土曜日、「草を刈る娘」のあとで、横浜に出て見ました。
横浜日仏学院シネクラブ presents 『森の奥』。
19世紀の南フランスの田舎、でっかい屋敷に医師の父と娘と召使が暮らしている。
娘は敬虔なクリスチャンのようだが、どことなくぼーっと日々を過ごしている。
そんなある日、彼女を遠くから見ていた男 - 片足をひきずってて猿みたいな、(当時だと)不可触賤民みたいな若者が家の扉を叩いて、父親は家に入れてあげるの。 言葉がしゃべれない(でもほんとはしゃべれる)その男は、不思議な力を持っているふうで、娘は気持ち悪がるのだが、翌日、彼に催眠術みたいのをかけられて犯されて拉致されてしまう。
彼女は当然泣き叫んで何度も彼の元から離れようとするのだが、そのたびに連れ戻されたり、戻らざるを得なくなったり、そんなぐさぐさの辛い状態で家を持たないふたりの放浪が続いていく。
始めのうち、彼女から見た彼は、ひたすら不潔で不気味で得体が知れない世界の向こう側からきた他者として描かれるのだが、旅が続いていくにつれて、こちら側とむこう側がゆっくりと反転していく。 つまり、得体のしれないなにか、が彼の側ではなく、彼女の側に転移してくる。 それと共にふたりの立場も単純な加虐(男)→ 被虐(女)ではないかたちに変容していく。 それがなんなのか、どこに向かうのか、なにがそうさせたのか、男にもわからなくなって、男は萎えるように力を失っていく。 そのスリルと恐ろしさ。

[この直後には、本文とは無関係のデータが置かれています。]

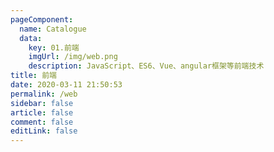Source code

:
 ```yaml
---
pageComponent: 
  name: Catalogue
  data: 
    key: 01.前端
    imgUrl: /img/web.png
    description: JavaScript、ES6、Vue、angular框架等前端技术
title: 前端
date: 2020-03-11 21:50:53
permalink: /web
sidebar: false
article: false
comment: false
editLink: false
---
```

いろんな光に溢れ、いろんな音(音響のとこにFrançois Musyの名前が)が鳴っている森の奥で起こるなにか。 とはなにか。
辛い旅が進んでいくにつれて、服は薄汚れていくのだが、肌が白いばかりでなんとなくぼよーんとしていた彼女の身体が、その顔が、どんどん透明に美しく、力強くなっていく。 その変化に相手の男もびっくりするが、見ているこっちも驚く。
彼の脚と絡まっていた彼女のすらっとした脚が、くるっとひっくり返るその瞬間、世界もひっくり返るの。
男が彼女を変えたわけでも、森の生活が変えたわけでもなく、おそらくは彼女が自分で変わったのだということ、それが最後のほうの凛とした顔つきに示されている。 その不思議を「森の奥」と呼ぶのかもしれない。
彼女を演じたIsild Le Bescoさん、すばらしい女優さんだわ。
南仏の風景のせいか、なんとなくRivetteの嵐が丘 - "Hurlevent"(1985)を思いだしたりもした。 あんな綺麗じゃないけど。
このシネクラブ、前回みたのは『僕のアントワーヌ叔父さん』でしたが(その次の『リグレット』は出張で見れず)、今回のもすばらしく当たり。 次も必見でせう。
しかし、こういう機会が余りにもなさすぎるねえ。 しかもやってるのは東京じゃなくて、横浜なんだよ。